(DATA FOR THIS EXERCISE)

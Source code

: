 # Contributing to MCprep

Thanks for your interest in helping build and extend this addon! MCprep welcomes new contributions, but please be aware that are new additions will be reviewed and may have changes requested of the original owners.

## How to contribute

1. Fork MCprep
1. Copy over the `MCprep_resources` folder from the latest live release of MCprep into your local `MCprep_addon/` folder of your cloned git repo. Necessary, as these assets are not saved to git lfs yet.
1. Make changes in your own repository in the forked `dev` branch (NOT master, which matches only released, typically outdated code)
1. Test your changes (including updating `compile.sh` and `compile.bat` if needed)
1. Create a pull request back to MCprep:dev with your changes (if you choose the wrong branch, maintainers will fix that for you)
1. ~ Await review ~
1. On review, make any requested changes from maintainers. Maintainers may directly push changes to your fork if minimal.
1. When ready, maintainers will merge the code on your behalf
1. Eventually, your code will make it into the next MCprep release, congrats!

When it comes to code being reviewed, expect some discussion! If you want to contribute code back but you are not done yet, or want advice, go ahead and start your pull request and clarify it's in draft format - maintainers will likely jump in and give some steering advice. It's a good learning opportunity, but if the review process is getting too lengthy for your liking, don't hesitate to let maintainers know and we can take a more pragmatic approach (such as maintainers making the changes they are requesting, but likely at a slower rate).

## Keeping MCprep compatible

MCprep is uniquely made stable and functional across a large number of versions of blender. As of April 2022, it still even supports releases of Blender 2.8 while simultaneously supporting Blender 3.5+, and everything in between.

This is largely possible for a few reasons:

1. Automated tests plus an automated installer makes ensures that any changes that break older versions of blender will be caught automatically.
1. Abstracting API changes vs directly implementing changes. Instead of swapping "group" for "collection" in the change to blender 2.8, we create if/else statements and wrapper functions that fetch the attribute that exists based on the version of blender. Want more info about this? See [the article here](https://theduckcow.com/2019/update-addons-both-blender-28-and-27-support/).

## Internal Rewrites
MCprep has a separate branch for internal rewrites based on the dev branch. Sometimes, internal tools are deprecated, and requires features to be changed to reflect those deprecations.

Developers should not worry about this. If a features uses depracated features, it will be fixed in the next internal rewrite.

(End DATA FOR THIS EXERCISE)

ACTIVITY: Your answer must be every line from the entries that contains the string "branch", copied as it stands.

EXERCISE RESULT:
1. Make changes in your own repository in the forked `dev` branch (NOT master, which matches only released, typically outdated code)
1. Create a pull request back to MCprep:dev with your changes (if you choose the wrong branch, maintainers will fix that for you)
MCprep has a separate branch for internal rewrites based on the dev branch. Sometimes, internal tools are deprecated, and requires features to be changed to reflect those deprecations.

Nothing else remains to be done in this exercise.